ひまわりのような女性の死

2012年5月9日のこのブログで書いた大林三佐子さんの死が何とも心から離れないし、波紋を呼んでいるようです。若いころから夢を持ち、誰にも迷惑をかけないように一生懸命に生きてきたこの女性に対する無慈悲な行いがあまりにも悲しすぎた。このキラキラした瞳を見ていると胸が痛みます。18歳未満一律10万円給付ではなくて、こういう人も助けてあげたいと切に願う。

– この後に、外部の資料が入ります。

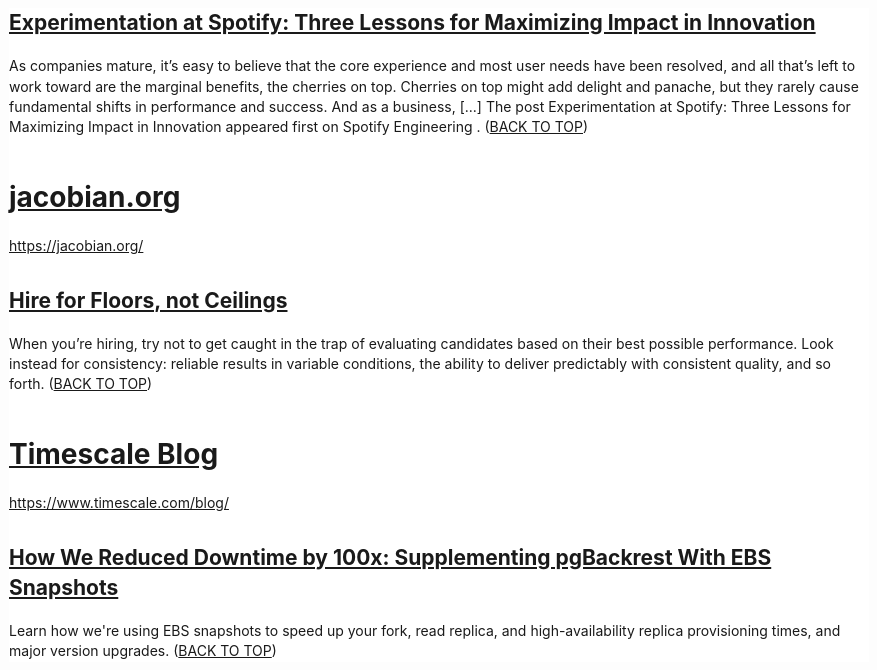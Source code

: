 

<a name="a11fabefe2233f5c304b975a2715185c" />

## [Experimentation at Spotify: Three Lessons for Maximizing Impact in Innovation](https://engineering.atspotify.com/2023/08/experimentation-at-spotify-three-lessons-for-maximizing-impact-in-innovation/)


As companies mature, it’s easy to believe that the core experience and most user needs have been resolved, and all that’s left to work toward are the marginal benefits, the cherries on top. Cherries on top might add delight and panache, but they rarely cause fundamental shifts in performance and success. And as a business, [...] The post Experimentation at Spotify: Three Lessons for Maximizing Impact in Innovation appeared first on Spotify Engineering .
 ([BACK TO TOP](#toc_a11fabefe2233f5c304b975a2715185c))



<a name="5ee42803a8869cce01dcb3995f5b8f3b" />

# [jacobian.org](https://jacobian.org/)

https://jacobian.org/



<a name="a12bbf36e6cbfeef9c0dc65d4ae6faec" />

## [Hire for Floors, not Ceilings](https://jacobian.org/2023/aug/16/floors-not-ceilings/)


When you’re hiring, try not to get caught in the trap of evaluating candidates based on their best possible performance. Look instead for consistency: reliable results in variable conditions, the ability to deliver predictably with consistent quality, and so forth.
 ([BACK TO TOP](#toc_a12bbf36e6cbfeef9c0dc65d4ae6faec))



<a name="dbcb858c742a210591d7bc1a140be8a4" />

# [Timescale Blog](https://www.timescale.com/blog/)

https://www.timescale.com/blog/



<a name="7c38c757bcb4c04bcf7b6556325a3cae" />

## [How We Reduced Downtime by 100x: Supplementing pgBackrest With EBS Snapshots](https://www.timescale.com/blog/supplementing-pgbackrest-with-ebs-snapshots-to-reduce-deploy-times-up-to-100x/)


Learn how we&#39;re using EBS snapshots to speed up your fork, read replica, and high-availability replica provisioning times, and major version upgrades.
 ([BACK TO TOP](#toc_7c38c757bcb4c04bcf7b6556325a3cae))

2020年11月16日午前4時ごろ、東京都幡ケ谷のバス停のベンチに座っていた路上生活者の大林三佐子さん(当時64歳)が頭を殴られ、外傷性くも膜下出血で死亡した。ペットボトルと石が入ったポリ袋で大林さんの頭を殴って死亡させ、酒店従業員の吉田和人被告(47)が傷害致死罪で起訴された。事件後、路上生活者のグループなどが「彼女の死はひとごとではない」と訴える抗議デモも行われた。

かつて劇団員として活動し、アナウンサーになる夢もあった大林さん。事件当時の所持金は8円で、親族の連絡先が書かれたメモ用紙も持っていたが、連絡した形跡はなかった。「なぜ助けを求めなかったの?」。何十年もあっていなかったという弟(63)は姉に問いかける。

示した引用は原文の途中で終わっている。